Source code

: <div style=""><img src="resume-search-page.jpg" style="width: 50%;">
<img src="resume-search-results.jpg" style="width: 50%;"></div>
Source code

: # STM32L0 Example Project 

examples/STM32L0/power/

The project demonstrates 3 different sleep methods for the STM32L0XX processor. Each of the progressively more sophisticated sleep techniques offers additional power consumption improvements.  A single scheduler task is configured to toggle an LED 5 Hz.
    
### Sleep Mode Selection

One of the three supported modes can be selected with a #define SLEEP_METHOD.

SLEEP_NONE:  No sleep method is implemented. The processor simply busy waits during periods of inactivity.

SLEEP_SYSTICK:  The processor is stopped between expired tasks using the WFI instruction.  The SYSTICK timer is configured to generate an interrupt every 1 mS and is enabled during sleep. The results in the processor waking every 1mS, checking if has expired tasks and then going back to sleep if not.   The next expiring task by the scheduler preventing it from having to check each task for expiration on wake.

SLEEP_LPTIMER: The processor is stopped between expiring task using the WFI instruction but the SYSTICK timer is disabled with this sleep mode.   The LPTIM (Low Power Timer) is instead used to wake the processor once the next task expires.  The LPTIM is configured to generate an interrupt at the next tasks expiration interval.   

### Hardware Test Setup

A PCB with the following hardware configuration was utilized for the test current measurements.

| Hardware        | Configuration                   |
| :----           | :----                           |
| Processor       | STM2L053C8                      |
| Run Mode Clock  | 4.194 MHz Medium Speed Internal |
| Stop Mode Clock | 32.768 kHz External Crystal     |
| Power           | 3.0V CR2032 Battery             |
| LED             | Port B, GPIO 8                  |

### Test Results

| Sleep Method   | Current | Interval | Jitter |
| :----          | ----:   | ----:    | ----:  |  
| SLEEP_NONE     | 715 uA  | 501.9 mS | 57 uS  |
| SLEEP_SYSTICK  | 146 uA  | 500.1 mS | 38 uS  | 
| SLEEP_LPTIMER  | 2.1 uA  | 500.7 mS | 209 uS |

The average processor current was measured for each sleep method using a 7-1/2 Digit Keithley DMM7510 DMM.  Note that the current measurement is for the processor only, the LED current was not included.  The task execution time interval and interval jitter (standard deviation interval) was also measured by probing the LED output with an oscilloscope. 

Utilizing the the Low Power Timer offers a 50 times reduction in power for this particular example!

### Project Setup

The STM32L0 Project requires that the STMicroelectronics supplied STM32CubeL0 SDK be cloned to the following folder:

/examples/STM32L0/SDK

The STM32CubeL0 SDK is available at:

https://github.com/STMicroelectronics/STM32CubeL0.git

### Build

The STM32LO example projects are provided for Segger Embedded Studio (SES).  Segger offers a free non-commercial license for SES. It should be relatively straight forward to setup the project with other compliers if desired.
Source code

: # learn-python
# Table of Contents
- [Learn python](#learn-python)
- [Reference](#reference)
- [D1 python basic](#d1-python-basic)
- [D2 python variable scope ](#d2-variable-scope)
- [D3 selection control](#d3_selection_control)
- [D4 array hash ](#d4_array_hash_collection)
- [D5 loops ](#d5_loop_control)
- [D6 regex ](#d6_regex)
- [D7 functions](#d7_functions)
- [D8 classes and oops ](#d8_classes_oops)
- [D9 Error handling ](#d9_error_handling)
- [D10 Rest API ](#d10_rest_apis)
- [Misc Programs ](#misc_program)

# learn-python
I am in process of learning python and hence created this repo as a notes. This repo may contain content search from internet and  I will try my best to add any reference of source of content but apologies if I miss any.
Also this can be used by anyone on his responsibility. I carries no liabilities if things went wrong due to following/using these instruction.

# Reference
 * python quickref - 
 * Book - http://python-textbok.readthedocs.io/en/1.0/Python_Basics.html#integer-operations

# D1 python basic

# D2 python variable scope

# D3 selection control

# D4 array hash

What to produce » Every line in the records above that contains the word "array" is to be copied out.

Your response »
- [D4 array hash ](#d4_array_hash_collection)
# D4 array hash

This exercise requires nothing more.